Mexican trucks to keep rolling in U.S.
Dec 28,2007 00:00 by David Washburn

SAN DIEGO - The Bush administration will continue to operate a controversial, cross-border trucking program despite language in the $555 billion appropriations bill signed by President Bush Wednesday aimed at eliminating the program's funding.

The administration's move, while not unexpected, sparked outrage from Democratic and Republican members of Congress who have fought to kill the three-month-old pilot program, which allows long-haul Mexican trucks to travel throughout the United States.

"The administration seems to believe that the law doesn't apply to them," Sen. Byron Dorgan, D-N.D., the author of the appropriations bill amendment that sought to cut funding for the program, said in a statement.

Dorgan and other opponents of the program say the amendment's language is unambiguous, and that the administration's action will be challenged in Congress and the courts.

The Federal Motor Carrier Safety Administration began implementing the one-year experimental program Sept. 6. It allows as many as 100 Mexican companies to send their trucks into the United States from coast to coast.

Bush and other supporters of the program view it as a step toward fulfilling a North American Free Trade Agreement obligation to open all roads in the United States, Mexico and Canada to trucks from all three countries.

Historically, Canadian trucking companies have had full access to U.S. roads, but since 1982, Mexican trucks have been able to travel only about 20 miles inside the country at certain border crossings, such as San Diego and El Paso, Texas.

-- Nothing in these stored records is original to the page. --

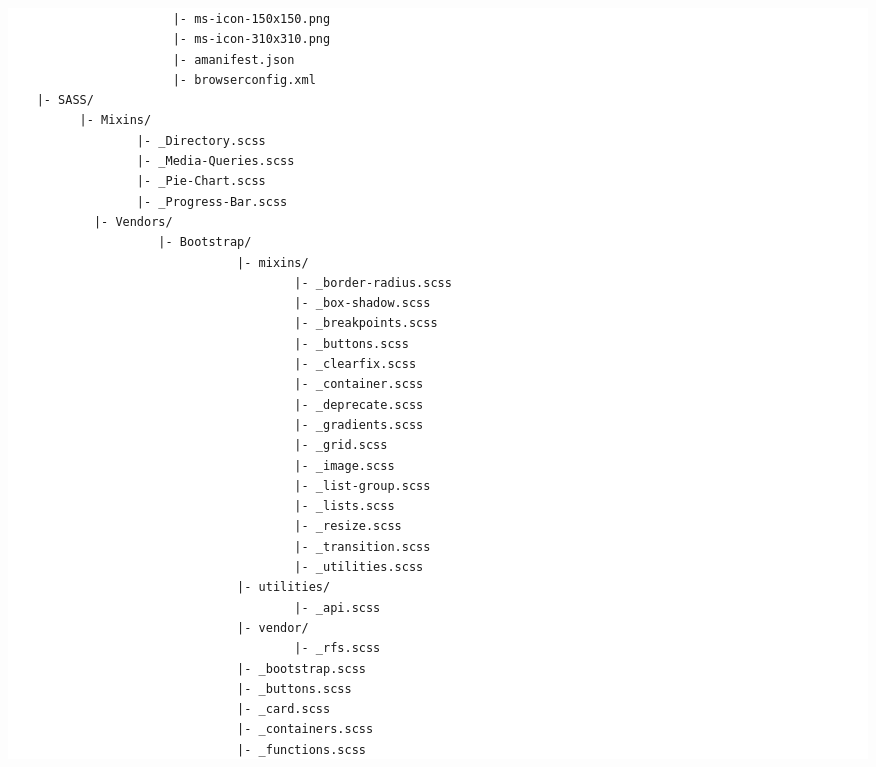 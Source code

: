     					   |- ms-icon-150x150.png
    					   |- ms-icon-310x310.png
    					   |- amanifest.json
    					   |- browserconfig.xml
        |- SASS/
        	  |- Mixins/
        	          |- _Directory.scss
        	          |- _Media-Queries.scss
        	          |- _Pie-Chart.scss
        	          |- _Progress-Bar.scss
        	    |- Vendors/
        	             |- Bootstrap/
        	             			|- mixins/
    										|- _border-radius.scss
    										|- _box-shadow.scss
    										|- _breakpoints.scss
    										|- _buttons.scss
    										|- _clearfix.scss
    										|- _container.scss
    										|- _deprecate.scss
    										|- _gradients.scss
    										|- _grid.scss
    										|- _image.scss
    										|- _list-group.scss
    										|- _lists.scss
    										|- _resize.scss
    										|- _transition.scss
    										|- _utilities.scss
    								|- utilities/
    										|- _api.scss
    								|- vendor/
    										|- _rfs.scss
    								|- _bootstrap.scss
    								|- _buttons.scss
    								|- _card.scss
    								|- _containers.scss
    								|- _functions.scss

Dorgan, more than 100 other members of Congress and several interest groups, such as the Teamsters union and independent truck drivers, contend that the program lacks sufficient safeguards to ensure that Mexican trucks meet the same standards as American trucks.

Rep. Duncan Hunter, R-San Diego, has said the program demonstrates a "complete disregard" for the safety of U.S. motorists and the security threat posed by Mexican truckers.

U.S. transportation officials deny such assertions and say Mexican trucks and their drivers undergo strict inspections before they are allowed in the country.

Supporters of the program include the U.S. Chamber of Commerce and the Mexican government. They say it will greatly benefit the economies of both countries.

"The Mexican Embassy welcomes the decision by the DOT to continue operating the ongoing cross-border trucking demonstration program," Mexican Embassy spokesman Ricardo Alday said Wednesday. "The administration's position strongly supports the view that complying and expanding the benefits of NAFTA is in the best interest of both our nations."

Opponents of the program say they are incensed with how the administration parsed language to justify its continuation.

Dorgan's amendment to the appropriations bill included the following: "None of the funds made available under this Act may be used to establish a cross-border motor carrier demonstration program to allow Mexico-domiciled motor carriers to operate beyond the commercial zones along the international border between the United States and Mexico."

Officials with the Federal Motor Carrier Safety Administration stated Wednesday that the amendment allows programs that have already begun to continue.

"(The) U.S. Department of Transportation will not establish any new demonstration programs with Mexico," a government statement released Thursday said. "The current cross-border trucking demonstration project - established in September - will continue to operate in a manner that puts safety first."

Many observers expected the administration to follow this logic, but opponents say it is shaky.

"Despite this subjective interpretation by the agency, it is clear that the omnibus (spending bill) prohibits federal funds from being applied to the program over the fiscal year," said Joe Kasper, a spokesman for Hunter.

Others were more pointed with their criticism.

"This is yet another example of a rogue administration thumbing its nose at Congress and thumbing its nose at the concerns of the American people," said Todd Spencer, spokesman for the Owner-Operator Independent Drivers Association.